Background.

The biological differences among members of the Mycobacterium avium complex (MAC) are undoubtedly encoded in their genomic sequence. Newly-developed DNA microarray technology along with sequence data from the M. avium subsp. paratuberculosis (MAP) and M. avium avium (MAA) projects together provide the opportunity to assemble a MAC whole genome DNA microarray.

Design.

Exploiting the inherent gene homology between M. tuberculosis (MTB) and MAC, we have acquired a set of synthetic 70bp oligonucleotides that represent each of the 3924 open reading frames (ORFs) of MTB. To this set, we have added custom-designed oligonucleotides for 647 ORFs that are either unique to MAA (no homology to MTB) or present in MAP but absent from MAA. These combined oligonucleotide sets are printed together to create the first generation MAC DNA microarray.

Validation.

In preliminary experiments, we have validated the use of oligonucleotide probes for the GC-rich MAC. Probes have been designed for homologues of MTB genes known to be induced by isoniazid.

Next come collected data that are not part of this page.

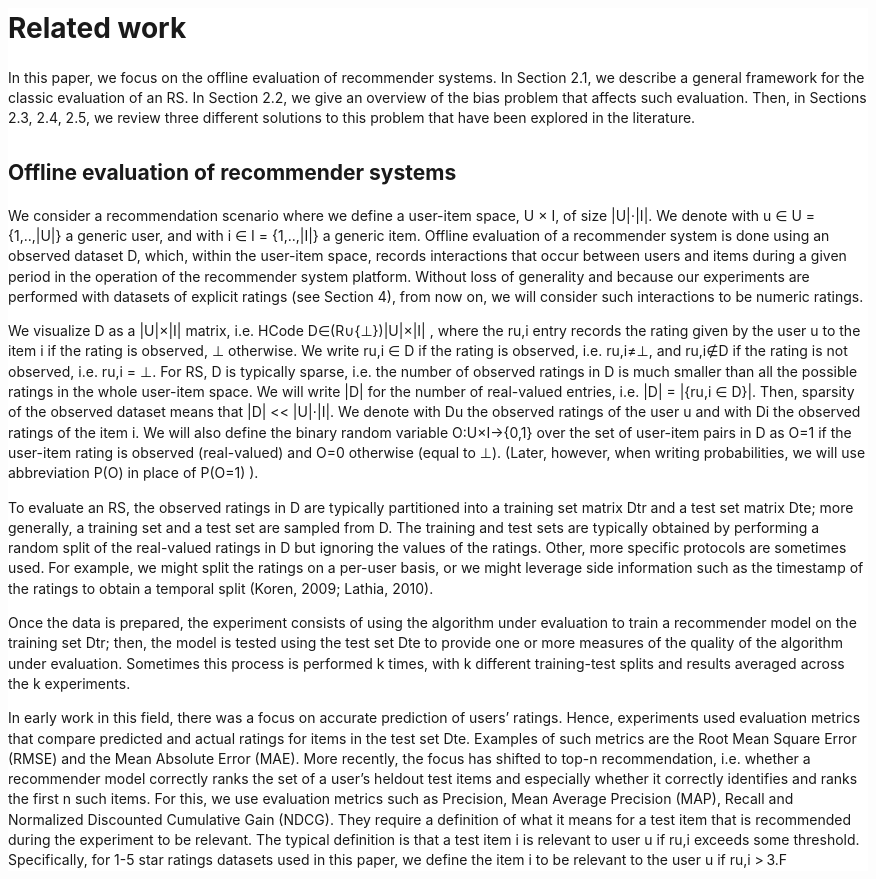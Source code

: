 # Related work

In this paper, we focus on the offline evaluation of recommender systems. In Section 2.1, we describe a general framework for the classic evaluation of an RS. In Section 2.2, we give an overview of the bias problem that affects such evaluation. Then, in Sections 2.3, 2.4, 2.5, we review three different solutions to this problem that have been explored in the literature.

## Offline evaluation of recommender systems

We consider a recommendation scenario where we define a user-item space, U × I, of size |U|⋅|I|. We denote with u ∈ U = {1,..,|U|} a generic user, and with i ∈ I = {1,..,|I|} a generic item. Offline evaluation of a recommender system is done using an observed dataset D, which, within the user-item space, records interactions that occur between users and items during a given period in the operation of the recommender system platform. Without loss of generality and because our experiments are performed with datasets of explicit ratings (see Section 4), from now on, we will consider such interactions to be numeric ratings.

We visualize D as a |U|×|I| matrix, i.e. HCode D∈(R∪{⊥})|U|×|I|
, where the ru,i entry records the rating given by the user u to the item i if the rating is observed, ⊥ otherwise. We write ru,i ∈ D if the rating is observed, i.e. ru,i≠⊥, and ru,i∉D if the rating is not observed, i.e. ru,i = ⊥. For RS, D is typically sparse, i.e. the number of observed ratings in D is much smaller than all the possible ratings in the whole user-item space. We will write |D| for the number of real-valued entries, i.e. |D| = |{ru,i ∈ D}|. Then, sparsity of the observed dataset means that |D| << |U|⋅|I|. We denote with Du the observed ratings of the user u and with Di the observed ratings of the item i. We will also define the binary random variable O:U×I→{0,1}
over the set of user-item pairs in D as O=1
if the user-item rating is observed (real-valued) and O=0
otherwise (equal to ⊥). (Later, however, when writing probabilities, we will use abbreviation P(O)
in place of P(O=1)
).

To evaluate an RS, the observed ratings in D are typically partitioned into a training set matrix Dtr and a test set matrix Dte; more generally, a training set and a test set are sampled from D. The training and test sets are typically obtained by performing a random split of the real-valued ratings in D but ignoring the values of the ratings. Other, more specific protocols are sometimes used. For example, we might split the ratings on a per-user basis, or we might leverage side information such as the timestamp of the ratings to obtain a temporal split (Koren, 2009; Lathia, 2010).

Once the data is prepared, the experiment consists of using the algorithm under evaluation to train a recommender model on the training set Dtr; then, the model is tested using the test set Dte to provide one or more measures of the quality of the algorithm under evaluation. Sometimes this process is performed k times, with k different training-test splits and results averaged across the k experiments.

In early work in this field, there was a focus on accurate prediction of users’ ratings. Hence, experiments used evaluation metrics that compare predicted and actual ratings for items in the test set Dte. Examples of such metrics are the Root Mean Square Error (RMSE) and the Mean Absolute Error (MAE). More recently, the focus has shifted to top-n recommendation, i.e. whether a recommender model correctly ranks the set of a user’s heldout test items and especially whether it correctly identifies and ranks the first n such items. For this, we use evaluation metrics such as Precision, Mean Average Precision (MAP), Recall and Normalized Discounted Cumulative Gain (NDCG). They require a definition of what it means for a test item that is recommended during the experiment to be relevant. The typical definition is that a test item i is relevant to user u if ru,i exceeds some threshold. Specifically, for 1-5 star ratings datasets used in this paper, we define the item i to be relevant to the user u if ru,i > 3.F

Gene expression profiling using this array yields results consistent with those seen by semi-quantitative RT-PCR. In ongoing experiments, MAA DNA is applied to the combined array in parallel with MTB DNA: for each gene representative, the intensity of the two signals is plotted against the degree of DNA homology of the 70 base-pair probe between the 2 species. A homology cut-off point below which hybridization intensity is inadequate is thus determined. For these genes, oligonucleotides specific to MAA are designed and used in the construction of the second generation array.

Conclusion.

The assembly and validation of a whole-genome oligonucleotide microarray is being carried out. This tool will enable comprehensive comparative and functional genomic studies of MAC.

Acknowledgment.

This work is supported by grants from the National Science and Engineering Research Council (NSERC) and Canadian Institute for Health Research (CIHR).